| Problem |
Where a line below has the string "Stack" in it, include it in the count, and give that count alone.

======

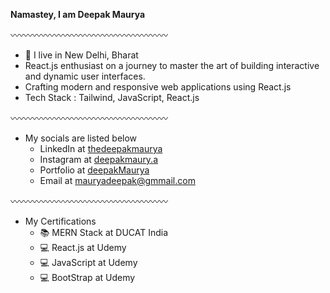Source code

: **Namastey, I am Deepak Maurya**

〰️〰️〰️〰️〰️〰️〰️〰️〰️〰️〰️〰️〰️〰️〰️〰️〰️〰️

- 📌 I live in New Delhi, Bharat 
- React.js enthusiast on a journey to master the art of building interactive and dynamic user interfaces. 
- Crafting modern and responsive web applications using React.js 
- Tech Stack : Tailwind, JavaScript, React.js 

〰️〰️〰️〰️〰️〰️〰️〰️〰️〰️〰️〰️〰️〰️〰️〰️〰️〰️

- My socials are listed below
  - LinkedIn at <a href="linkedin.com/in/thedeepakmaurya">thedeepakmaurya</a> 
  - Instagram at <a href="instagram.com/deepakmaury.a">deepakmaury.a</a>
  - Portfolio at <a href="thedeepakmaurya.github.io/portfolio">deepakMaurya</a>
  - Email at mauryadeepak@gmmail.com 

〰️〰️〰️〰️〰️〰️〰️〰️〰️〰️〰️〰️〰️〰️〰️〰️〰️〰️

- My Certifications
  - 📚 MERN Stack at DUCAT India
  - 💻 React.js at Udemy
  - 💻 JavaScript at Udemy
  - 💻 BootStrap at Udemy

======

| Answer for this exercise |
2